The fact that almost everyone in the world agrees that the U.S. “Federal Reserve Note” or U.S. dollar is money makes it so—at least for now. But what is a “Note”? It is just an IOU (“I Owe U or You”) issued by the Federal Reserve that has no financial backing whatsoever.

None.

This was not always the case in the financial history of the United States as the following picture shows:

See example of a U.S. $100 dollar bill or gold certificate from the late 1920's.

The U.S. $100 dollar used to say on the bill “One Hundred Dollars In Gold Coin Payable To The Bearer On Demand” meaning that the bearer, that would be you, has the right to  redeem or exchange the paper money for real gold at any time. This paper money was backed by gold.

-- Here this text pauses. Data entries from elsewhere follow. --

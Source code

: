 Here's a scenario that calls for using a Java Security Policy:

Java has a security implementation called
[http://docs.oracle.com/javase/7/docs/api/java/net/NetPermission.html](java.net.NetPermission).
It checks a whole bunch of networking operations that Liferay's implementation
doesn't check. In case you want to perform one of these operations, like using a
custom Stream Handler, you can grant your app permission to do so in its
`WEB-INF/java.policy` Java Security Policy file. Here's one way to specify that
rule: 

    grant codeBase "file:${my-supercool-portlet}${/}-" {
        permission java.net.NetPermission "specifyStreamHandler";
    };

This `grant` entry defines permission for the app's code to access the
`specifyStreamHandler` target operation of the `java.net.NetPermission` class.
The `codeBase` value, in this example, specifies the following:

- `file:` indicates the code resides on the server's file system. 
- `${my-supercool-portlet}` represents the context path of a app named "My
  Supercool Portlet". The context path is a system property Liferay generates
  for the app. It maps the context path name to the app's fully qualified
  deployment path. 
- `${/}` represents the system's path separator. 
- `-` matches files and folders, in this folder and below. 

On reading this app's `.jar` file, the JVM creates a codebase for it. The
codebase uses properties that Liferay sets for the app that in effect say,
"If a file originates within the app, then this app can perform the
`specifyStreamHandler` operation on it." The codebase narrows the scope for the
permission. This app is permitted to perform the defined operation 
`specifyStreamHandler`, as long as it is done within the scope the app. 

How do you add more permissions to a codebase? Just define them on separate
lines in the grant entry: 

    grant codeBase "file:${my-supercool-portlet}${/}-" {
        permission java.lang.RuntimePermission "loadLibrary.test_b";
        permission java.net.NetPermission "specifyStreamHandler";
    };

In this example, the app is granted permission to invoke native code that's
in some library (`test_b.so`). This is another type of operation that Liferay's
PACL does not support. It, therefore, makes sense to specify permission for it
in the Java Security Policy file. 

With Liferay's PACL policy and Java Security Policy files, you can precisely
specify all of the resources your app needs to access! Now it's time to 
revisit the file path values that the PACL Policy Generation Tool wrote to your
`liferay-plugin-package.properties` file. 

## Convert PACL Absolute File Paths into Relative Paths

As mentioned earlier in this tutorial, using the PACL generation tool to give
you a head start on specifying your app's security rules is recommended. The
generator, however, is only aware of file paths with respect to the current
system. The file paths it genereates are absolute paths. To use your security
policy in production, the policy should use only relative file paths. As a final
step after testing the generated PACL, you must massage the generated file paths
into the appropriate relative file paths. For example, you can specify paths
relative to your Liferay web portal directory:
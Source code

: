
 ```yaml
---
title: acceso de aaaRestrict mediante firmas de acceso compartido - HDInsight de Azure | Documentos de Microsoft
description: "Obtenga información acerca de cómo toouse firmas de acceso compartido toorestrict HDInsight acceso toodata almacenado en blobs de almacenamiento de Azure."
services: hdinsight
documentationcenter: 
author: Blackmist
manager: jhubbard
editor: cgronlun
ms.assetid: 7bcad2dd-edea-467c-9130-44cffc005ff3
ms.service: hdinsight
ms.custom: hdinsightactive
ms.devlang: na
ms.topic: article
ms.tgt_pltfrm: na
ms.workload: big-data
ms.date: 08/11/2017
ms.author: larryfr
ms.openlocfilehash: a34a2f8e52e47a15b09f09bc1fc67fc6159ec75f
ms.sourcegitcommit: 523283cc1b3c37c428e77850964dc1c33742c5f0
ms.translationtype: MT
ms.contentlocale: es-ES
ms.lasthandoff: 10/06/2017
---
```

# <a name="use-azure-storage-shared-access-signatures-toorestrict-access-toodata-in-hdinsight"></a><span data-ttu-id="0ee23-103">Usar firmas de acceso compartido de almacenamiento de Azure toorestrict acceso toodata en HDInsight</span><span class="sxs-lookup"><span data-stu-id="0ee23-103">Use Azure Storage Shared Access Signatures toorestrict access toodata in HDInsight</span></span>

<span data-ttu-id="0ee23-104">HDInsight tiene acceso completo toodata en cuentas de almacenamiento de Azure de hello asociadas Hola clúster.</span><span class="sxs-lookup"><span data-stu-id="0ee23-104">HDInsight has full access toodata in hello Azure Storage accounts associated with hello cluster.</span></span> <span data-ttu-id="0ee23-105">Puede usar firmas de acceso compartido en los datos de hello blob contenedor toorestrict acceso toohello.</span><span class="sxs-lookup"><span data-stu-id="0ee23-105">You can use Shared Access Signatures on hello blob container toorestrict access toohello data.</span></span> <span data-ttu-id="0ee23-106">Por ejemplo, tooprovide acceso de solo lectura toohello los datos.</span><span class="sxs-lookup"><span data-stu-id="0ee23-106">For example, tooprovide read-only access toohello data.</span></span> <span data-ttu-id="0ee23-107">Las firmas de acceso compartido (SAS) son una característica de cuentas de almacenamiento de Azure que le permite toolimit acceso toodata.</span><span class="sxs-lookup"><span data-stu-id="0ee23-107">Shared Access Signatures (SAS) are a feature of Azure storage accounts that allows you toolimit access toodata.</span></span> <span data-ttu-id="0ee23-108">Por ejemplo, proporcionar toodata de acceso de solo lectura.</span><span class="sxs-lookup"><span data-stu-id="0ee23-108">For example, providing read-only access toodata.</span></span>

Today’s U.S. $100 dollar only states, “This Note Is Legal Tender For All Debts, Public And Private.” In other words, it is money backed by nothing but by the fiat or edict of the U.S. government. There is nothing that backs this paper money. It is money only because the U.S. government says it is so!

See example of a current U.S. $1 dollar bill or “Federal Reserve Note.”

This type of money is called fiat money, that is money created by the fiat of government.

The historical trajectory of all fiat or paper money is zero or somewhere close to zero!

This is because all governments will eventually print more and more money until their paper currency is worth next to nothing. It is much easier to print money than it is to tax the citizens for all the profligate government spending that their citizens eventually want and demand.

Since the introduction of the Federal Reserve System in 1913, the Federal Reserve Notes or U.S. dollars have lost over 95 percent of their purchasing power. An item that costs $1 in 1913 would cost more than $20 today. Or to put it another way, the value of a $1 Federal Reserve Note from 1913 has shrunk to less than 5 cents today!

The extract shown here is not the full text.